- [ACTIVITY]: In the entries below, count every line containing "Electronic". Return the number and nothing else.

(Plain-text document sources)
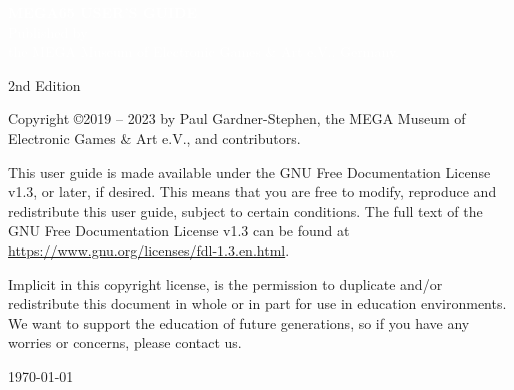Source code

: %

\def\printmanual{true}
\def\printmanualbleed{true}

\hypersetup{colorlinks=false,linkcolor=black,urlcolor=black}
\newpage




\cleardoublepage


 \begin{titlepage}
 \pagecolor{blue}
 \begin{center}
 {
    \large
    \vspace*{2cm}
    {\Huge\textcolor{white}{\bf{MEGA65 USER'S GUIDE}}}\\
    \vspace{\fill}
    {\textcolor{white}
    {Published by \\ the MEGA Museum of Electronic Games \& Art e.V., Germany.}}
 }
 \end{center}
 \end{titlepage}

  \pagecolor{white}\textcolor{black}
  \vfill
  2nd Edition

  Copyright \copyright 2019 -- 2023 by Paul Gardner-Stephen,
  the MEGA Museum of Electronic Games \& Art e.V.,
  and contributors.

  This user guide is made available under the GNU Free Documentation
  License v1.3, or later, if desired. This means that you are free to
  modify, reproduce  and redistribute this user guide, subject to
  certain conditions. The full text of the GNU Free Documentation
  License v1.3 can be found at
  \url{https://www.gnu.org/licenses/fdl-1.3.en.html}.

  Implicit in this copyright license, is the permission to duplicate
  and/or redistribute this document in whole or in part for use in
  education environments. We want to support the education of future
  generations, so if you have any worries or concerns, please contact us.

   \par\today

\pagestyle{onlynumber}
\pagecolor{white}


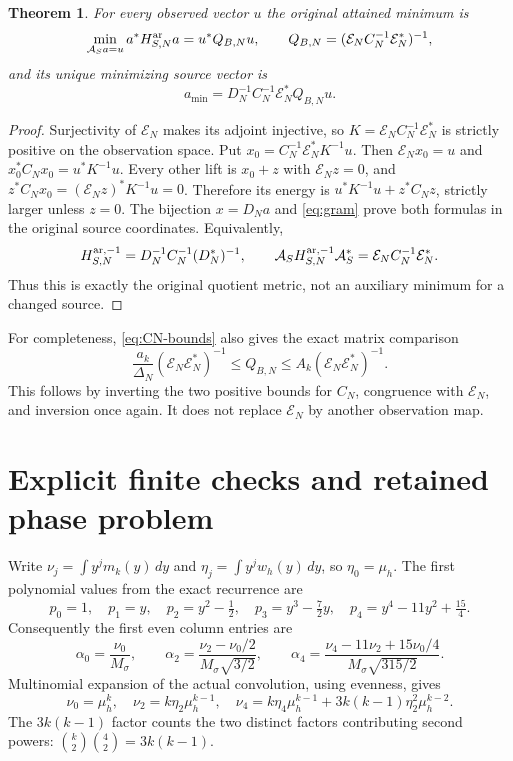 \documentclass[11pt]{article}
\newtheorem{theorem}{Theorem}
\begin{document}
\begin{theorem}\label{thm:quotient}
For every observed vector $u$ the original attained minimum is
\begin{equation}\label{eq:quotient}
 \min_{\mathcal A_Sa=u}a^*H_{S,N}^{\rm ar}a
  =u^*Q_{B,N}u,\qquad
 Q_{B,N}=(\mathcal E_NC_N^{-1}\mathcal E_N^*)^{-1},
\end{equation}
and its unique minimizing source vector is
\begin{equation}\label{eq:lift}
 a_{\min}=D_N^{-1}C_N^{-1}\mathcal E_N^*Q_{B,N}u.
\end{equation}
\end{theorem}
\begin{proof}
Surjectivity of $\mathcal E_N$ makes its adjoint injective, so
$K=\mathcal E_NC_N^{-1}\mathcal E_N^*$ is strictly positive on the
observation space. Put $x_0=C_N^{-1}\mathcal E_N^*K^{-1}u$.
Then $\mathcal E_Nx_0=u$ and
$x_0^*C_Nx_0=u^*K^{-1}u$. Every other lift is $x_0+z$ with
$\mathcal E_Nz=0$, and
$z^*C_Nx_0=(\mathcal E_Nz)^*K^{-1}u=0$. Therefore its energy is
$u^*K^{-1}u+z^*C_Nz$, strictly larger unless $z=0$.
The bijection $x=D_Na$ and \eqref{eq:gram} prove both formulas in
the original source coordinates. Equivalently,
\[
 H_{S,N}^{{\rm ar},-1}=D_N^{-1}C_N^{-1}(D_N^*)^{-1},\qquad
 \mathcal A_SH_{S,N}^{{\rm ar},-1}\mathcal A_S^*
                   =\mathcal E_NC_N^{-1}\mathcal E_N^*.
\]
Thus this is exactly the original quotient metric, not an auxiliary
minimum for a changed source.
\end{proof}

For completeness, \eqref{eq:CN-bounds} also gives the exact matrix
comparison
\[
 \frac{a_k}{\Delta_N}(\mathcal E_N\mathcal E_N^*)^{-1}
       \leq Q_{B,N}\leq
 A_k(\mathcal E_N\mathcal E_N^*)^{-1}.
\]
This follows by inverting the two positive bounds for $C_N$,
congruence with $\mathcal E_N$, and inversion once again. It does
not replace $\mathcal E_N$ by another observation map.

\section{Explicit finite checks and retained phase problem}

Write $\nu_j=\int y^jm_k(y)\,dy$ and
$\eta_j=\int y^jw_h(y)\,dy$, so $\eta_0=\mu_h$.
The first polynomial values from the exact recurrence are
\[
 p_0=1,\quad p_1=y,\quad p_2=y^2-\tfrac12,\quad
 p_3=y^3-\tfrac72y,\quad p_4=y^4-11y^2+\tfrac{15}4.
\]
Consequently the first even column entries are
\[
 \alpha_0=\frac{\nu_0}{M_\sigma},\qquad
 \alpha_2=\frac{\nu_2-\nu_0/2}{M_\sigma\sqrt{3/2}},\qquad
 \alpha_4=\frac{\nu_4-11\nu_2+15\nu_0/4}
                   {M_\sigma\sqrt{315/2}}.
\]
Multinomial expansion of the actual convolution, using evenness,
gives
\[
 \nu_0=\mu_h^k,\quad \nu_2=k\eta_2\mu_h^{k-1},\quad
 \nu_4=k\eta_4\mu_h^{k-1}
              +3k(k-1)\eta_2^2\mu_h^{k-2}.
\]
The $3k(k-1)$ factor counts the two distinct factors contributing
second powers: $\binom{k}{2}\binom42=3k(k-1)$.
\end{document}
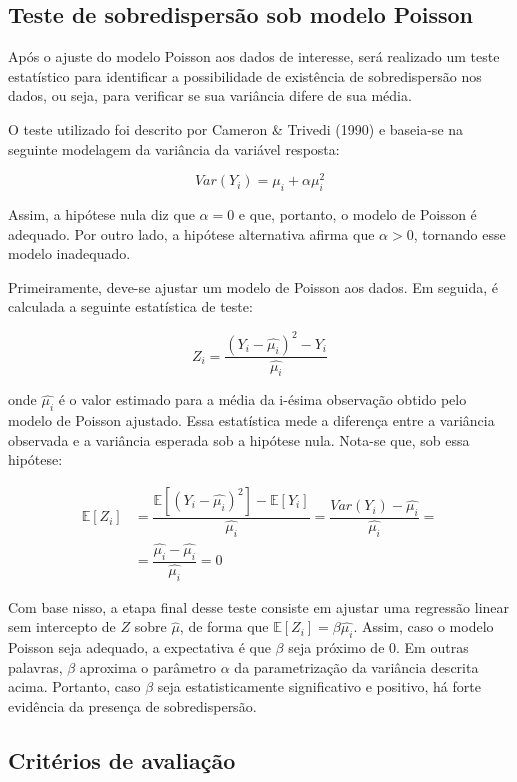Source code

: \documentclass[
  twocolumn]{article}
\begin{document}
\subsection{Teste de sobredispersão sob modelo
Poisson}\label{teste-de-sobredispersuxe3o-sob-modelo-poisson}

Após o ajuste do modelo Poisson aos dados de interesse, será realizado
um teste estatístico para identificar a possibilidade de existência de
sobredispersão nos dados, ou seja, para verificar se sua variância
difere de sua média.

O teste utilizado foi descrito por Cameron \& Trivedi (1990) e baseia-se
na seguinte modelagem da variância da variável resposta:

\[
Var(Y_i) = \mu_i + \alpha \mu_i^2
\]

Assim, a hipótese nula diz que \(\alpha = 0\) e que, portanto, o modelo
de Poisson é adequado. Por outro lado, a hipótese alternativa afirma que
\(\alpha > 0\), tornando esse modelo inadequado.

Primeiramente, deve-se ajustar um modelo de Poisson aos dados. Em
seguida, é calculada a seguinte estatística de teste:

\[
Z_i = \dfrac{(Y_i - \hat{\mu_i})^2 - Y_i}{\hat{\mu_i}}
\]

onde \(\hat{\mu_i}\) é o valor estimado para a média da i-ésima
observação obtido pelo modelo de Poisson ajustado. Essa estatística mede
a diferença entre a variância observada e a variância esperada sob a
hipótese nula. Nota-se que, sob essa hipótese:

\[
\begin{aligned}
\mathbb{E}[Z_i] &= \dfrac{\mathbb{E}[(Y_i - \hat{\mu_i})^2] - \mathbb{E}[Y_i]}{\hat{\mu_i}} = \dfrac{Var(Y_i) - \hat{\mu_i}}{\hat{\mu_i}} = \\ &= \dfrac{\hat{\mu_i} - \hat{\mu_i}}{\hat{\mu_i}} = 0
\end{aligned}
\]

Com base nisso, a etapa final desse teste consiste em ajustar uma
regressão linear sem intercepto de \(Z\) sobre \(\hat{\mu}\), de forma
que \(\mathbb{E}[Z_i] = \beta \hat{\mu_i}\). Assim, caso o modelo
Poisson seja adequado, a expectativa é que \(\beta\) seja próximo de
\(0\). Em outras palavras, \(\beta\) aproxima o parâmetro \(\alpha\) da
parametrização da variância descrita acima. Portanto, caso \(\beta\)
seja estatisticamente significativo e positivo, há forte evidência da
presença de sobredispersão.

\subsection{Critérios de
avaliação}\label{crituxe9rios-de-avaliauxe7uxe3o}
\end{document}
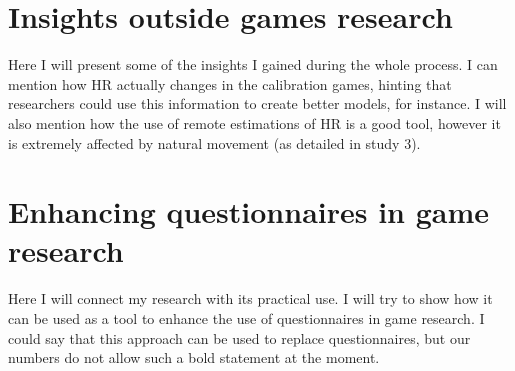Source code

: \section{Insights outside games research}

Here I will present some of the insights I gained during the whole process. I can mention how HR actually changes in the calibration games, hinting that researchers could use this information to create better models, for instance. I will also mention how the use of remote estimations of HR is a good tool, however it is extremely affected by natural movement (as detailed in study 3).

\section{Enhancing questionnaires in game research}

Here I will connect my research with its practical use. I will try to show how it can be used as a tool to enhance the use of questionnaires in game research. I could say that this approach can be used to replace questionnaires, but our numbers do not allow such a bold statement at the moment.





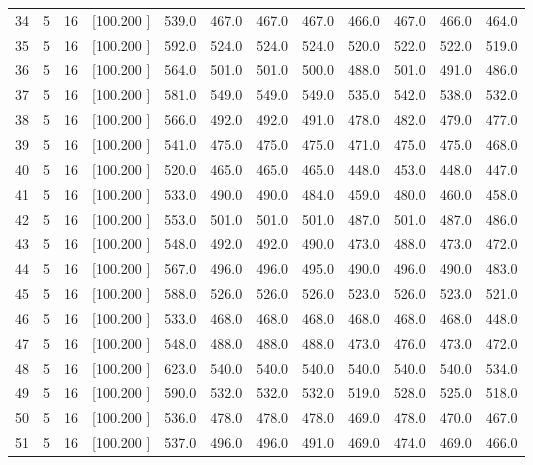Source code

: \documentclass[12pt,a4paper]{article}
\begin{document}
\begin{center}
{\begin{tabular}{r r r r r r r r r r r r}
  34&  5& 16&[100.200   ]&   539.0&   467.0&   467.0&   467.0&   466.0&   467.0&   466.0&   464.0\\[-0.02in]
  35&  5& 16&[100.200   ]&   592.0&   524.0&   524.0&   524.0&   520.0&   522.0&   522.0&   519.0\\[-0.02in]
  36&  5& 16&[100.200   ]&   564.0&   501.0&   501.0&   500.0&   488.0&   501.0&   491.0&   486.0\\[-0.02in]
  37&  5& 16&[100.200   ]&   581.0&   549.0&   549.0&   549.0&   535.0&   542.0&   538.0&   532.0\\[-0.02in]
  38&  5& 16&[100.200   ]&   566.0&   492.0&   492.0&   491.0&   478.0&   482.0&   479.0&   477.0\\[-0.02in]
  39&  5& 16&[100.200   ]&   541.0&   475.0&   475.0&   475.0&   471.0&   475.0&   475.0&   468.0\\[-0.02in]
  40&  5& 16&[100.200   ]&   520.0&   465.0&   465.0&   465.0&   448.0&   453.0&   448.0&   447.0\\[-0.02in]
  41&  5& 16&[100.200   ]&   533.0&   490.0&   490.0&   484.0&   459.0&   480.0&   460.0&   458.0\\[-0.02in]
  42&  5& 16&[100.200   ]&   553.0&   501.0&   501.0&   501.0&   487.0&   501.0&   487.0&   486.0\\[-0.02in]
  43&  5& 16&[100.200   ]&   548.0&   492.0&   492.0&   490.0&   473.0&   488.0&   473.0&   472.0\\[-0.02in]
  44&  5& 16&[100.200   ]&   567.0&   496.0&   496.0&   495.0&   490.0&   496.0&   490.0&   483.0\\[-0.02in]
  45&  5& 16&[100.200   ]&   588.0&   526.0&   526.0&   526.0&   523.0&   526.0&   523.0&   521.0\\[-0.02in]
  46&  5& 16&[100.200   ]&   533.0&   468.0&   468.0&   468.0&   468.0&   468.0&   468.0&   448.0\\[-0.02in]
  47&  5& 16&[100.200   ]&   548.0&   488.0&   488.0&   488.0&   473.0&   476.0&   473.0&   472.0\\[-0.02in]
  48&  5& 16&[100.200   ]&   623.0&   540.0&   540.0&   540.0&   540.0&   540.0&   540.0&   534.0\\[-0.02in]
  49&  5& 16&[100.200   ]&   590.0&   532.0&   532.0&   532.0&   519.0&   528.0&   525.0&   518.0\\[-0.02in]
  50&  5& 16&[100.200   ]&   536.0&   478.0&   478.0&   478.0&   469.0&   478.0&   470.0&   467.0\\[-0.02in]
  51&  5& 16&[100.200   ]&   537.0&   496.0&   496.0&   491.0&   469.0&   474.0&   469.0&   466.0\\[-0.02in]

\end{tabular}}
\end{center}
\end{document}
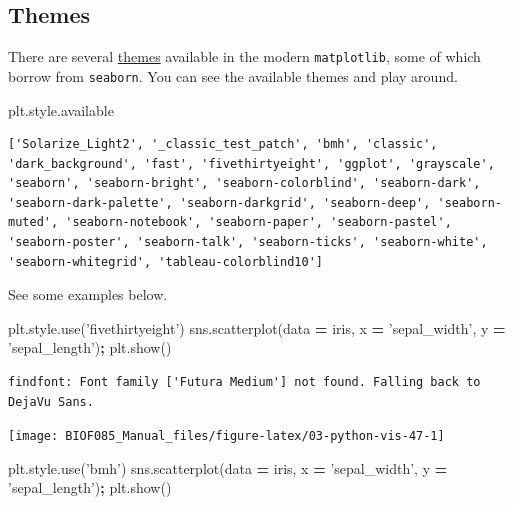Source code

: \documentclass[
  letterpaper,
]{scrbook}
\newenvironment{Shaded}{\begin{snugshade}}{\end{snugshade}}
\newcommand{\NormalTok}[1]{#1}
\newcommand{\OperatorTok}[1]{\textcolor[rgb]{0.81,0.36,0.00}{\textbf{#1}}}
\newcommand{\StringTok}[1]{\textcolor[rgb]{0.31,0.60,0.02}{#1}}
\begin{document}
\hypertarget{themes}{%
\subsection{Themes}\label{themes}}

There are several \href{https://matplotlib.org/3.2.1/gallery/style_sheets/style_sheets_reference.html}{themes} available in the modern \texttt{matplotlib}, some of which borrow from \texttt{seaborn}. You can see the available themes and play around.

\begin{Shaded}
\begin{Highlighting}[]
\NormalTok{plt.style.available}
\end{Highlighting}
\end{Shaded}

\begin{verbatim}
['Solarize_Light2', '_classic_test_patch', 'bmh', 'classic', 'dark_background', 'fast', 'fivethirtyeight', 'ggplot', 'grayscale', 'seaborn', 'seaborn-bright', 'seaborn-colorblind', 'seaborn-dark', 'seaborn-dark-palette', 'seaborn-darkgrid', 'seaborn-deep', 'seaborn-muted', 'seaborn-notebook', 'seaborn-paper', 'seaborn-pastel', 'seaborn-poster', 'seaborn-talk', 'seaborn-ticks', 'seaborn-white', 'seaborn-whitegrid', 'tableau-colorblind10']
\end{verbatim}

See some examples below.

\begin{Shaded}
\begin{Highlighting}[]
\NormalTok{plt.style.use(}\StringTok{'fivethirtyeight'}\NormalTok{)}
\NormalTok{sns.scatterplot(data }\OperatorTok{=}\NormalTok{ iris, x }\OperatorTok{=} \StringTok{'sepal_width'}\NormalTok{, y }\OperatorTok{=} \StringTok{'sepal_length'}\NormalTok{)}\OperatorTok{;}
\NormalTok{plt.show()}
\end{Highlighting}
\end{Shaded}

\begin{verbatim}
findfont: Font family ['Futura Medium'] not found. Falling back to DejaVu Sans.
\end{verbatim}

\begin{center}\texttt{[image: BIOF085\_Manual\_files/figure-latex/03-python-vis-47-1]} \end{center}

\begin{Shaded}
\begin{Highlighting}[]
\NormalTok{plt.style.use(}\StringTok{'bmh'}\NormalTok{)}
\NormalTok{sns.scatterplot(data }\OperatorTok{=}\NormalTok{ iris, x }\OperatorTok{=} \StringTok{'sepal_width'}\NormalTok{, y }\OperatorTok{=} \StringTok{'sepal_length'}\NormalTok{)}\OperatorTok{;}
\NormalTok{plt.show()}
\end{Highlighting}
\end{Shaded}
\end{document}
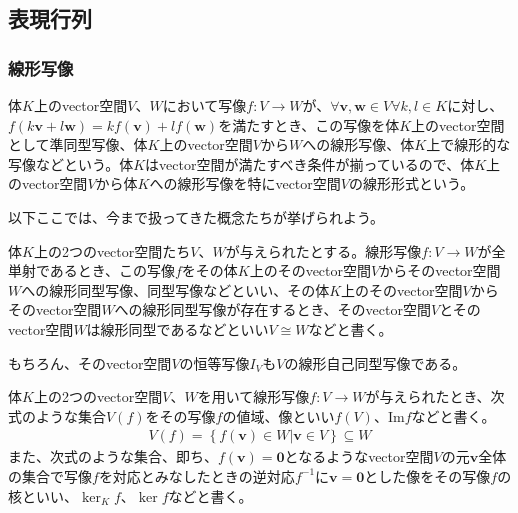 \documentclass[dvipdfmx]{jsarticle}
\begin{document}
\subsection{表現行列}%
\subsubsection{線形写像}%
\begin{dfn*}
体$K$上のvector空間$V$、$W$において写像$f:V \rightarrow W$が、$\forall\mathbf{v},\mathbf{w} \in V\forall k,l \in K$に対し、$f\left( k\mathbf{v} + l\mathbf{w} \right) = kf\left( \mathbf{v} \right) + lf\left( \mathbf{w} \right)$を満たすとき、この写像を体$K$上のvector空間として準同型写像、体$K$上のvector空間$V$から$W$への線形写像、体$K$上で線形的な写像などという。体$K$はvector空間が満たすべき条件が揃っているので、体$K$上のvector空間$V$から体$K$への線形写像を特にvector空間$V$の線形形式という。
\end{dfn*}\par
以下ここでは、今まで扱ってきた概念たちが挙げられよう。
\begin{dfn*}
体$K$上の2つのvector空間たち$V$、$W$が与えられたとする。線形写像$f:V \rightarrow W$が全単射であるとき、この写像$f$をその体$K$上のそのvector空間$V$からそのvector空間$W$への線形同型写像、同型写像などといい、その体$K$上のそのvector空間$V$からそのvector空間$W$への線形同型写像が存在するとき、そのvector空間$V$とそのvector空間$W$は線形同型であるなどといい$V \cong W$などと書く。
\end{dfn*}\par
もちろん、そのvector空間$V$の恒等写像$I_{V}もV$の線形自己同型写像である。
\begin{dfn*}
体$K$上の2つのvector空間$V$、$W$を用いて線形写像$f:V \rightarrow W$が与えられたとき、次式のような集合$V(f)$をその写像$f$の値域、像といい$f(V)$、$\mathrm{Im}f$などと書く。
\begin{align*}
V(f) = \left\{ f\left( \mathbf{v} \right) \in W|\mathbf{v} \in V \right\} \subseteq W
\end{align*}
また、次式のような集合、即ち、$f\left( \mathbf{v} \right) = \mathbf{0}$となるようなvector空間$V$の元$\mathbf{v}$全体の集合で写像$f$を対応とみなしたときの逆対応$f^{- 1}$に$\mathbf{v} = \mathbf{0}$とした像をその写像$f$の核といい、$\ker_{K}f$、$\ker f$などと書く。
\end{dfn*}
\end{document}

- [FINAL ANSWER]: 2